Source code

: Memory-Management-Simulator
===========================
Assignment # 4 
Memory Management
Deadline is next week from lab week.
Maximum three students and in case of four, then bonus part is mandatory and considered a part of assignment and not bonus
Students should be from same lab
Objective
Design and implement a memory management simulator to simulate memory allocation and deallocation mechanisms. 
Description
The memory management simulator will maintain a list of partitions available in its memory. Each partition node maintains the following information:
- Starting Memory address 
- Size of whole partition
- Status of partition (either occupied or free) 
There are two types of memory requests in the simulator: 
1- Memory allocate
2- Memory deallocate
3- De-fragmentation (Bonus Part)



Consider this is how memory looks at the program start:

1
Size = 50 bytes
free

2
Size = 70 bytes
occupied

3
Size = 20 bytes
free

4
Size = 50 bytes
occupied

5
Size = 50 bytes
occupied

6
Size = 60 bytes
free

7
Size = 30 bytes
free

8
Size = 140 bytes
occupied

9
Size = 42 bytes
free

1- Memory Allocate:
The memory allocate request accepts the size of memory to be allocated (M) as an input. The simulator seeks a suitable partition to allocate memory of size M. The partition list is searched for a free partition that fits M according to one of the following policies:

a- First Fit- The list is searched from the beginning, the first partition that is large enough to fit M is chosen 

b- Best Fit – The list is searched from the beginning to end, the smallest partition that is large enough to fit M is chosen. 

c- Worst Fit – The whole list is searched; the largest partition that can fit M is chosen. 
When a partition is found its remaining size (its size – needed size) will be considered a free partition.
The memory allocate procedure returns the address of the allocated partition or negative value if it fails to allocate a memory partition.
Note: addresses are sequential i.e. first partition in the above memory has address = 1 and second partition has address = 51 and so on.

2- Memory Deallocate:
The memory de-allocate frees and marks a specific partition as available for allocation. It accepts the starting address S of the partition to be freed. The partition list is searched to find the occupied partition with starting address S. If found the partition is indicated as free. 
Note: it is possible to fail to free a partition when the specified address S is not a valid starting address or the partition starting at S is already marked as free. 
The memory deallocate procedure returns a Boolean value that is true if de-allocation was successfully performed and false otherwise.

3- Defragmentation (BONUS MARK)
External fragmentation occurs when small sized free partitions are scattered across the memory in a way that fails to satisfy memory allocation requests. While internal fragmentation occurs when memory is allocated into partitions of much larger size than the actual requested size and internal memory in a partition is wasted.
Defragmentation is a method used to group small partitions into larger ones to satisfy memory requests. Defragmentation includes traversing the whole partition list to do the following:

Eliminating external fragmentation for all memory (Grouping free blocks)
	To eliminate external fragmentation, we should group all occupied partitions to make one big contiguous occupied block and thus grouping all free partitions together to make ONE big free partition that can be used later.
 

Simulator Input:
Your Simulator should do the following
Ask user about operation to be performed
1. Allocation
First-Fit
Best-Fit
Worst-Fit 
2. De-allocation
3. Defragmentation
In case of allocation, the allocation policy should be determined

- - -

* What needs to be done
Number of lines containing "beginning" in the material above: give that number alone.

* Reply
2